## Exercise aim
For the material below, output exactly the span from the line with "The hypothesis of" to the line with "# 1.Sequential-fragmentation Model", including both, and nothing besides.

## Data in this exercise

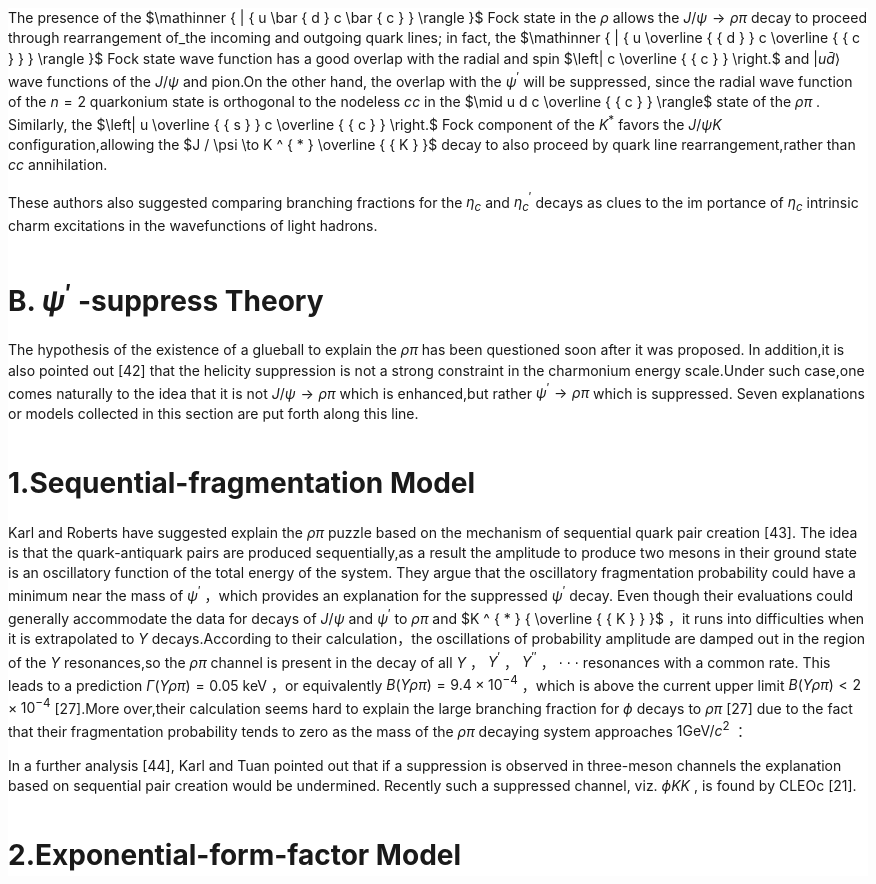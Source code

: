 The presence of the $\mathinner { | { u \bar { d } c \bar { c } } \rangle }$ Fock state in the $\rho$ allows the $J / \psi \to \rho \pi$ decay to proceed through rearrangement of_the incoming and outgoing quark lines; in fact, the $\mathinner { | { u \overline { { d } } c \overline { { c } } } \rangle }$ Fock state wave function has a good overlap with the radial and spin $\left| c \overline { { c } } \right.$ and $| u \bar { d } \rangle$ wave functions of the $J / \psi$ and pion.On the other hand, the overlap with the $\psi ^ { \prime }$ will be suppressed, since the radial wave function of the $n = 2$ quarkonium state is orthogonal to the nodeless $c c$ in the $\mid u d c \overline { { c } } \rangle$ state of the $\rho \pi$ . Similarly, the $\left| u \overline { { s } } c \overline { { c } } \right.$ Fock component of the $K ^ { * }$ favors the $J / \psi K$ configuration,allowing the $J / \psi \to K ^ { * } \overline { { K } }$ decay to also proceed by quark line rearrangement,rather than $c c$ annihilation.

These authors also suggested comparing branching fractions for the $\eta _ { c }$ and $\eta _ { c } ^ { \prime }$ decays as clues to the im portance of $\eta _ { c }$ intrinsic charm excitations in the wavefunctions of light hadrons.

# B. $\psi ^ { \prime }$ -suppress Theory

The hypothesis of the existence of a glueball to explain the $\rho \pi$ has been questioned soon after it was proposed. In addition,it is also pointed out [42] that the helicity suppression is not a strong constraint in the charmonium energy scale.Under such case,one comes naturally to the idea that it is not $J / \psi \to \rho \pi$ which is enhanced,but rather $\psi ^ { \prime } \to \rho \pi$ which is suppressed. Seven explanations or models collected in this section are put forth along this line.

# 1.Sequential-fragmentation Model

Karl and Roberts have suggested explain the $\rho \pi$ puzzle based on the mechanism of sequential quark pair creation [43]. The idea is that the quark-antiquark pairs are produced sequentially,as a result the amplitude to produce two mesons in their ground state is an oscillatory function of the total energy of the system. They argue that the oscillatory fragmentation probability could have a minimum near the mass of $\psi ^ { \prime }$ ，which provides an explanation for the suppressed $\psi ^ { \prime }$ decay. Even though their evaluations could generally accommodate the data for decays of $J / \psi$ and $\psi ^ { \prime }$ to $\rho \pi$ and $K ^ { * } { \overline { { K } } }$ ，it runs into difficulties when it is extrapolated to $\Upsilon$ decays.According to their calculation，the oscillations of probability amplitude are damped out in the region of the $\Upsilon$ resonances,so the $\rho \pi$ channel is present in the decay of all $\Upsilon$ ， $\Upsilon ^ { \prime }$ ， $\Upsilon ^ { \prime \prime }$ ， $\cdot \cdot \cdot$ resonances with a common rate. This leads to a prediction $\Gamma ( \Upsilon  \rho \pi ) = 0 . 0 5 \ \mathrm { k e V }$ ，or equivalently $B ( \Upsilon  \rho \pi ) = 9 . 4 \times 1 0 ^ { - 4 }$ ，which is above the current upper limit $B ( \Upsilon  \rho \pi ) < 2 \times 1 0 ^ { - 4 }$ [27].More over,their calculation seems hard to explain the large branching fraction for $\phi$ decays to $\rho \pi$ [27] due to the fact that their fragmentation probability tends to zero as the mass of the $\rho \pi$ decaying system approaches $1 \mathrm { G e V } / c ^ { 2 }$ ：

In a further analysis [44], Karl and Tuan pointed out that if a suppression is observed in three-meson channels the explanation based on sequential pair creation would be undermined. Recently such a suppressed channel, viz. $\phi K K$ , is found by CLEOc [21].

# 2.Exponential-form-factor Model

## Reply to the task
The hypothesis of the existence of a glueball to explain the $\rho \pi$ has been questioned soon after it was proposed. In addition,it is also pointed out [42] that the helicity suppression is not a strong constraint in the charmonium energy scale.Under such case,one comes naturally to the idea that it is not $J / \psi \to \rho \pi$ which is enhanced,but rather $\psi ^ { \prime } \to \rho \pi$ which is suppressed. Seven explanations or models collected in this section are put forth along this line.

# 1.Sequential-fragmentation Model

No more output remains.